Thus function has derivative equal to:
$\frac{2x}{1+x^2}$. This indicates that it will flatten out while approaching infinity, ie, should have an asymptote.
Yet, the function does not have any real limiting value at infinity.
To imvestigate further, I plotted the graph, which showed the asymptote/limiting value as 14.25 (you may check youtself if this is right)
What can the reason be for not getting a real limit from the function itself? Please explain keeping in mind that I am in the last year of high school.
You stumbled upon a classic counterexample to the "theorem"
$f\colon \mathbb{R} \to \mathbb{R}$ has an horizontal asymptote if and only if $f'(x) \to 0$ as $x\to \infty$.

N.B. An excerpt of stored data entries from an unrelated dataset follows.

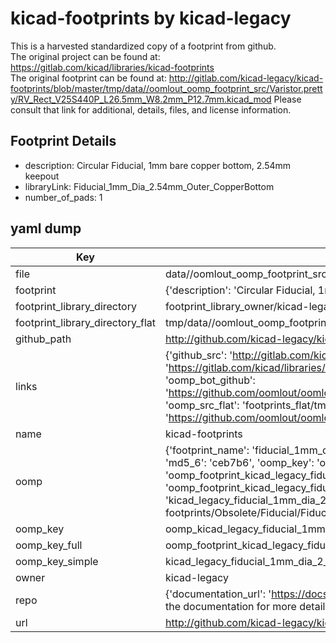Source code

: # kicad-footprints by kicad-legacy  
This is a harvested standardized copy of a footprint from github.  
The original project can be found at:  
https://gitlab.com/kicad/libraries/kicad-footprints  
The original footprint can be found at:
http://gitlab.com/kicad-legacy/kicad-footprints/blob/master/tmp/data//oomlout_oomp_footprint_src/Varistor.pretty/RV_Rect_V25S440P_L26.5mm_W8.2mm_P12.7mm.kicad_mod
Please consult that link for additional, details, files, and license information.  
## Footprint Details
* description: Circular Fiducial, 1mm bare copper bottom, 2.54mm keepout  
* libraryLink: Fiducial_1mm_Dia_2.54mm_Outer_CopperBottom  
* number_of_pads: 1  
## yaml dump  
| Key | Value |  
| --- | --- |  
| file | data//oomlout_oomp_footprint_src/kicad-footprints/Obsolete/Fiducial/Fiducial_1mm_Dia_2.54mm_Outer_CopperBottom.kicad_mod |  
| footprint | {'description': 'Circular Fiducial, 1mm bare copper bottom, 2.54mm keepout', 'libraryLink': 'Fiducial_1mm_Dia_2.54mm_Outer_CopperBottom', 'number_of_pads': 1} |  
| footprint_library_directory | footprint_library_owner/kicad-legacy_kicad-footprints |  
| footprint_library_directory_flat | tmp/data//oomlout_oomp_footprint_src/footprints_flat/kicad_legacy_fiducial_1mm_dia_2_54mm_outer_copperbottom_fiducial_1mm_dia_2_54mm_outer_copperbottom/working |  
| github_path | http://github.com/kicad-legacy/kicad-footprints/blob/master/tmp/data//oomlout_oomp_footprint_src/Obsolete/Fiducial/Fiducial_1mm_Dia_2.54mm_Outer_CopperBottom.kicad_mod |  
| links | {'github_src': 'http://gitlab.com/kicad-legacy/kicad-footprints/blob/master/tmp/data//oomlout_oomp_footprint_src/Varistor.pretty/RV_Rect_V25S440P_L26.5mm_W8.2mm_P12.7mm.kicad_mod', 'github_src_repo': 'https://gitlab.com/kicad/libraries/kicad-footprints', 'oomp_bot': 'tmp/data//oomlout_oomp_footprint_src/footprints/kicad_legacy_fiducial_1mm_dia_2_54mm_outer_copperbottom_fiducial_1mm_dia_2_54mm_outer_copperbottom/working', 'oomp_bot_github': 'https://github.com/oomlout/oomlout_oomp_footprint_bot/tree/main/tmp/data//oomlout_oomp_footprint_src/footprints/kicad_legacy_fiducial_1mm_dia_2_54mm_outer_copperbottom_fiducial_1mm_dia_2_54mm_outer_copperbottom/working', 'oomp_src_flat': 'footprints_flat/tmp/data//oomlout_oomp_footprint_src/footprints_flat/kicad_legacy_fiducial_1mm_dia_2_54mm_outer_copperbottom_fiducial_1mm_dia_2_54mm_outer_copperbottom/working', 'oomp_src_flat_github': 'https://github.com/oomlout/oomlout_oomp_footprint_src/tree/main/tmp/data//oomlout_oomp_footprint_src/footprints_flat/kicad_legacy_fiducial_1mm_dia_2_54mm_outer_copperbottom_fiducial_1mm_dia_2_54mm_outer_copperbottom/working'} |  
| name | kicad-footprints |  
| oomp | {'footprint_name': 'fiducial_1mm_dia_2_54mm_outer_copperbottom', 'library_name': 'fiducial_1mm_dia_2_54mm_outer_copperbottom_kicad_mod', 'md5': 'ceb7b685e1ad609d4a9c29950eda7bcc', 'md5_10': 'ceb7b685e1', 'md5_5': 'ceb7b', 'md5_6': 'ceb7b6', 'oomp_key': 'oomp_kicad_legacy_fiducial_1mm_dia_2_54mm_outer_copperbottom_fiducial_1mm_dia_2_54mm_outer_copperbottom', 'oomp_key_extra': 'oomp_footprint_kicad_legacy_fiducial_1mm_dia_2_54mm_outer_copperbottom_fiducial_1mm_dia_2_54mm_outer_copperbottom', 'oomp_key_full': 'oomp_footprint_kicad_legacy_fiducial_1mm_dia_2_54mm_outer_copperbottom_fiducial_1mm_dia_2_54mm_outer_copperbottom_ceb7b6', 'oomp_key_simple': 'kicad_legacy_fiducial_1mm_dia_2_54mm_outer_copperbottom_fiducial_1mm_dia_2_54mm_outer_copperbottom', 'original_filename': 'data//oomlout_oomp_footprint_src/kicad-footprints/Obsolete/Fiducial/Fiducial_1mm_Dia_2.54mm_Outer_CopperBottom.kicad_mod', 'owner_name': 'kicad_legacy'} |  
| oomp_key | oomp_kicad_legacy_fiducial_1mm_dia_2_54mm_outer_copperbottom_fiducial_1mm_dia_2_54mm_outer_copperbottom |  
| oomp_key_full | oomp_footprint_kicad_legacy_fiducial_1mm_dia_2_54mm_outer_copperbottom_fiducial_1mm_dia_2_54mm_outer_copperbottom |  
| oomp_key_simple | kicad_legacy_fiducial_1mm_dia_2_54mm_outer_copperbottom_fiducial_1mm_dia_2_54mm_outer_copperbottom |  
| owner | kicad-legacy |  
| repo | {'documentation_url': 'https://docs.github.com/rest/overview/resources-in-the-rest-api#rate-limiting', 'message': "API rate limit exceeded for 84.66.142.224. (But here's the good news: Authenticated requests get a higher rate limit. Check out the documentation for more details.)"} |  
| url | http://github.com/kicad-legacy/kicad-footprints |  

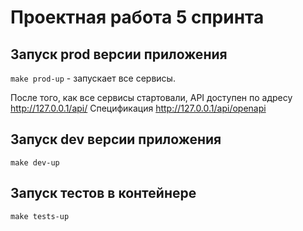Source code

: # Проектная работа 5 спринта

## Запуск prod версии приложения

`make prod-up` - запускает все сервисы.

После того, как все сервисы стартовали, API доступен по адресу http://127.0.0.1/api/
Спецификация http://127.0.0.1/api/openapi

## Запуск dev версии приложения

`make dev-up`

## Запуск тестов в контейнере

`make tests-up`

Now, your function $f(x) = \log(1+x^2)$ is a counterexample to the "$\Leftarrow$" implication, since $\lim_{x\to \infty} f(x) = + \infty$. This can be shown by many means; but let's try with the definition, which is $\forall \varepsilon > 0$ there exist a $\delta > 0$ such that $\left| \log(1+x^2) \right| > \varepsilon$ if $x > \delta$.
Now, $\log(1+x^2) > \varepsilon$ means that $x^2 > e^\varepsilon -1$; so we only have to take $\delta = \sqrt{e^\varepsilon -1}$ to see that if $x > \delta = \sqrt{e^\varepsilon -1}$, then $\log(1+x^2)> \varepsilon$.

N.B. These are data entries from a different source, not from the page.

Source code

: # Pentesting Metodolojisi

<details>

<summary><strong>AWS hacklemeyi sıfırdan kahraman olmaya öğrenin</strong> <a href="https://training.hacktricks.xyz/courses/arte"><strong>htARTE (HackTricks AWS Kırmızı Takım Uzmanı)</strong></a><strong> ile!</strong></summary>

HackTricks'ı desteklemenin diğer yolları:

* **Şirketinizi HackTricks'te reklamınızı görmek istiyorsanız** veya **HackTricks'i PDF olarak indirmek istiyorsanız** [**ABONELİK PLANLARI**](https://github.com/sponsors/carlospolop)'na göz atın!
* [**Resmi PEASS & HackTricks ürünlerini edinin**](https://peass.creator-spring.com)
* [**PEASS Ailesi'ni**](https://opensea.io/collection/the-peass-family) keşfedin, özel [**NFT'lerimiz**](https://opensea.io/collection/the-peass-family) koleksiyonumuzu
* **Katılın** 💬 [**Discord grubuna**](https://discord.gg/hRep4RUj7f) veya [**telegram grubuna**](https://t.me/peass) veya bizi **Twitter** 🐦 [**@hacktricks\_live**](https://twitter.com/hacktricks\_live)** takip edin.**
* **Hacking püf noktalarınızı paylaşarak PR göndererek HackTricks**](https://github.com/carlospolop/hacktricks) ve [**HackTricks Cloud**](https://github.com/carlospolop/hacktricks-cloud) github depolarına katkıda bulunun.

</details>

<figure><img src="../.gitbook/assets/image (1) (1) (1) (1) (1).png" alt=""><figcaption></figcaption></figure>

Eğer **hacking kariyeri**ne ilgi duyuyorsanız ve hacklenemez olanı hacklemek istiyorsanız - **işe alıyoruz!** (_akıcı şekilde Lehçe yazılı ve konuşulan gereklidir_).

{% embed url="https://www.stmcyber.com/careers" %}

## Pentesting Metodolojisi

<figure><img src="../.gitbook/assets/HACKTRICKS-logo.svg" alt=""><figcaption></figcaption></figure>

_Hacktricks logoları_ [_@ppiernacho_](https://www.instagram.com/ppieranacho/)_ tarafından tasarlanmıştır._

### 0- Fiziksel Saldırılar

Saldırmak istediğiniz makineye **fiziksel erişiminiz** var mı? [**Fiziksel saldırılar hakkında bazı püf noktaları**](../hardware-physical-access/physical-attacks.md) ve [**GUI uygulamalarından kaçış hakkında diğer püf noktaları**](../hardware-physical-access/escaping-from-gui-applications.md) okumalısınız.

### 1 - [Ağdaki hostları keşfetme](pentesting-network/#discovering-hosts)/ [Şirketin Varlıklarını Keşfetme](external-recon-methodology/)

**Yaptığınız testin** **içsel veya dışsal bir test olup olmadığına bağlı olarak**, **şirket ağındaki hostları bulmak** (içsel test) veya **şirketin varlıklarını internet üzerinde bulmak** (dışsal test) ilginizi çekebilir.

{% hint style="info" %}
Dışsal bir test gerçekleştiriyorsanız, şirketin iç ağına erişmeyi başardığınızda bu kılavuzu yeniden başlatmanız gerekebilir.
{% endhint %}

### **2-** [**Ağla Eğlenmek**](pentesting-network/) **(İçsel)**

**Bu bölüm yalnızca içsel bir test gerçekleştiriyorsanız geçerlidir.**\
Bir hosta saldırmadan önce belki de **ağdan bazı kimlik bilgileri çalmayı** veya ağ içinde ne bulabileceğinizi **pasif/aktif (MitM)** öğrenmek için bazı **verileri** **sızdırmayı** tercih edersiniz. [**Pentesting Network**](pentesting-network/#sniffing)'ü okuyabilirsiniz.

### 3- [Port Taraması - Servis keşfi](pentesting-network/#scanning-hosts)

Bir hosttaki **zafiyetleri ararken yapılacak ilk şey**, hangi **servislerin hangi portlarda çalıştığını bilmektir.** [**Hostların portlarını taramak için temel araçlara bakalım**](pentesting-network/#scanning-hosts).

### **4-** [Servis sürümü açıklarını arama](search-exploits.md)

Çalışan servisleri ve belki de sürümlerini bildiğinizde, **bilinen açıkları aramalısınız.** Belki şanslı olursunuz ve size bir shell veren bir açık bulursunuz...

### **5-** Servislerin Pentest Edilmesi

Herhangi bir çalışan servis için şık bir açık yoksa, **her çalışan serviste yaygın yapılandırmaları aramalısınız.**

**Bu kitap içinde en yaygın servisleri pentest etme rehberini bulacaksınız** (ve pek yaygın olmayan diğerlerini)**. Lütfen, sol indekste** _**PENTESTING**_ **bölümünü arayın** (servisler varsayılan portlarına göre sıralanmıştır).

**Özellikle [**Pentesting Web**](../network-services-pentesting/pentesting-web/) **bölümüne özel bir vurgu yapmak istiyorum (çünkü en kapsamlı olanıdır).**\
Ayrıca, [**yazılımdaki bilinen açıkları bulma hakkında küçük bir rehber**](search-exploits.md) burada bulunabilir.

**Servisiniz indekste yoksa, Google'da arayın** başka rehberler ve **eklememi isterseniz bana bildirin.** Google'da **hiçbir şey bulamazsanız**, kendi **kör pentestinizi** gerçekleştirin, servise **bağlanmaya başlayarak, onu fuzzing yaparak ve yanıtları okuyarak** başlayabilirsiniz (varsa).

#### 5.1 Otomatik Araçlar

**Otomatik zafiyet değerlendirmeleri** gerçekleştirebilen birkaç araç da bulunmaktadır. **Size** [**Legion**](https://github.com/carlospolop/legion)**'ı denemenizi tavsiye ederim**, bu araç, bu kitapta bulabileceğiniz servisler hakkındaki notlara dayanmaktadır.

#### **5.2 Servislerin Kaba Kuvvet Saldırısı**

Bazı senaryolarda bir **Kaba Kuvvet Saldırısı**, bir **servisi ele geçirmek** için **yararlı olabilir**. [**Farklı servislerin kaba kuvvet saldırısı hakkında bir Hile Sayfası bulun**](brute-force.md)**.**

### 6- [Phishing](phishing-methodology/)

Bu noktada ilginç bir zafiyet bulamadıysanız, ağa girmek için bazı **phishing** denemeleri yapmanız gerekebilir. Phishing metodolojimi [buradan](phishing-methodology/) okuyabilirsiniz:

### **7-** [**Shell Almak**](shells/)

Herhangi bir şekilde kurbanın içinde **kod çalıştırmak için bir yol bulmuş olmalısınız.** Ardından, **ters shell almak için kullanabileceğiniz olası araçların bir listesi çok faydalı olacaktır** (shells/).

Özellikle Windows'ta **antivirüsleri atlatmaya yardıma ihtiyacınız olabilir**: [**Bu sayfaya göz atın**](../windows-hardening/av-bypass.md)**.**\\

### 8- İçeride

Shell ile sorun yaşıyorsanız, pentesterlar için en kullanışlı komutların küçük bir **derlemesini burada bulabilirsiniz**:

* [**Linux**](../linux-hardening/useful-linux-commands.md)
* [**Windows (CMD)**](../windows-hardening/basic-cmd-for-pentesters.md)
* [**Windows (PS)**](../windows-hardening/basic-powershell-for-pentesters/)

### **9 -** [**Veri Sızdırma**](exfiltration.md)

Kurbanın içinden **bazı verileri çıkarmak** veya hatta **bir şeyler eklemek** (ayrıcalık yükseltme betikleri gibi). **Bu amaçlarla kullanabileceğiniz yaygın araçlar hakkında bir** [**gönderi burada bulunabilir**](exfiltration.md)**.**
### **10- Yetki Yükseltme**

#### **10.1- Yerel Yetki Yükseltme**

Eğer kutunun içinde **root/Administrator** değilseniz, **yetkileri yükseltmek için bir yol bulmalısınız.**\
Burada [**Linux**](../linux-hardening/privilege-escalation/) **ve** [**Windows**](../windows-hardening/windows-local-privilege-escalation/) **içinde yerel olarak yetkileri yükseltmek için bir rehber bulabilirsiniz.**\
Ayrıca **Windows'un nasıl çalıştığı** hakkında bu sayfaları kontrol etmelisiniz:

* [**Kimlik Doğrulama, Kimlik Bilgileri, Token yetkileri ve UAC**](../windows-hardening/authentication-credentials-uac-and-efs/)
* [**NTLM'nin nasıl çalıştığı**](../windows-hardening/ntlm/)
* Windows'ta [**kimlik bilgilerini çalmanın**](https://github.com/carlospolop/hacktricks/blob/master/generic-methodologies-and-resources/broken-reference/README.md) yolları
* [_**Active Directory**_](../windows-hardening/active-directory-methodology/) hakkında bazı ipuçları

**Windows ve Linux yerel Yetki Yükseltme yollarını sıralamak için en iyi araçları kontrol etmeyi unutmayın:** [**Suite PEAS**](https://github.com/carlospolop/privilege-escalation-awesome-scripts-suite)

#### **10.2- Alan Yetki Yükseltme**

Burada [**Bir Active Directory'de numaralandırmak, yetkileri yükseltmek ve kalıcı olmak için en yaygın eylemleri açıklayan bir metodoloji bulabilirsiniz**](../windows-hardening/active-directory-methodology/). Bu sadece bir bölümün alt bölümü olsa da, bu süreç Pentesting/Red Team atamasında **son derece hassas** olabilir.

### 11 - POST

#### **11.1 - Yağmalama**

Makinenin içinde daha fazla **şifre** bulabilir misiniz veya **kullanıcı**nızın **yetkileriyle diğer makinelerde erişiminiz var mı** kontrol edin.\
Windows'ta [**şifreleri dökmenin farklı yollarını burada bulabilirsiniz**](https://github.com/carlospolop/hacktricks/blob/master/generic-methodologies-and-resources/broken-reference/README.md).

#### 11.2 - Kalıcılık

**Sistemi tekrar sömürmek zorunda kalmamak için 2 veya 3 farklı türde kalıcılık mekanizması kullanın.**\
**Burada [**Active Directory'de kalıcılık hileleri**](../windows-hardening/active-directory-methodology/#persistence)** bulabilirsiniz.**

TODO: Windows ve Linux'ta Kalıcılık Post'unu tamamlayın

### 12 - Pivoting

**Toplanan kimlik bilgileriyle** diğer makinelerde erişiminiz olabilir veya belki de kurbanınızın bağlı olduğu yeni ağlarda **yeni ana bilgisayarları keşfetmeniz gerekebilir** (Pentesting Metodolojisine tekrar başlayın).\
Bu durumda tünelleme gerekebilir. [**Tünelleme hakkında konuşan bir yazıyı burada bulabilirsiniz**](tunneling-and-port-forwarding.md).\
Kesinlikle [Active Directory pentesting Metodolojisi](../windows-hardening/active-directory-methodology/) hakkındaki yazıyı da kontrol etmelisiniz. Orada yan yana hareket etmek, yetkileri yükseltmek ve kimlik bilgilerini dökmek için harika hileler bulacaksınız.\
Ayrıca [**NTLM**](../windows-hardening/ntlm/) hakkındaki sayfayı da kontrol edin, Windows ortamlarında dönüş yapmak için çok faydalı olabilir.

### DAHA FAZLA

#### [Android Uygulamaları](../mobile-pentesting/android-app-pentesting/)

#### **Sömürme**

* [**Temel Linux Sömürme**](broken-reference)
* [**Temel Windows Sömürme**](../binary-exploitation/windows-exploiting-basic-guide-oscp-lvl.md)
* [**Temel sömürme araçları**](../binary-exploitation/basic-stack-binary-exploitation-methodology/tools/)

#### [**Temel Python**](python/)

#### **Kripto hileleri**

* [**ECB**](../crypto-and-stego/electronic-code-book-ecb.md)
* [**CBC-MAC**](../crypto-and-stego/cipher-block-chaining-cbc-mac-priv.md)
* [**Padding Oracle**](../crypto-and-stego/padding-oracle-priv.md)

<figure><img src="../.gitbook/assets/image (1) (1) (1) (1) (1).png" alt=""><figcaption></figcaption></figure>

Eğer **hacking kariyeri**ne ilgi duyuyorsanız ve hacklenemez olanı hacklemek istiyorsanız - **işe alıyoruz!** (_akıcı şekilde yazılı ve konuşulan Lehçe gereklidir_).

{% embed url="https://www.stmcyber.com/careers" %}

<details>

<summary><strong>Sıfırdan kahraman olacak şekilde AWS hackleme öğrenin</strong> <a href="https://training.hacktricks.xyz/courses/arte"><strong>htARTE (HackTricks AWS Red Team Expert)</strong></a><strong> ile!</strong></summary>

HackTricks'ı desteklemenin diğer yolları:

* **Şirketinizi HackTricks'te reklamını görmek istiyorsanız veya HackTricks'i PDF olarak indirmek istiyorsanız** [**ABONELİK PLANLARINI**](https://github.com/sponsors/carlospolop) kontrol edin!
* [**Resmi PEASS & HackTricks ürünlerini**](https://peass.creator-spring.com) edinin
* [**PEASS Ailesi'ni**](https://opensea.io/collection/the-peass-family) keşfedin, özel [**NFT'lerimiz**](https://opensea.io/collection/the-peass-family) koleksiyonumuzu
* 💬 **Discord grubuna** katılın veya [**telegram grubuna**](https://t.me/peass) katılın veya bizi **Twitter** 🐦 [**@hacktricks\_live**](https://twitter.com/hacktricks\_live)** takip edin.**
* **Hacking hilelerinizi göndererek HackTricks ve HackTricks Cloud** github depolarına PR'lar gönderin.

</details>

What about the other direction, "$\Rightarrow$"? Well, that is an actual theorem and we can prove it:
to have an horizontal asymptote means to have a finite limit at infinity. Let's now remember that the tangent to the graph of a function is the line $y = f(x_0) + f'(x_0)(x-x_0)$; if $y = c$ is an horizontal asymptote for $f$, then it must be tangent to the graph of $f(x)$ "at infinity". So now $c = c + \lim_{x_0 \to \infty} f'(x_0)(x-x_0)$, from which we conclude that $\lim_{x_0 \to \infty} f'(x_0) = 0$.
edit: of course for all this to be true we must have that $\lim_{x \to \infty} f'(x)$ must exist, otherwise we can't prove anything as a comment points out.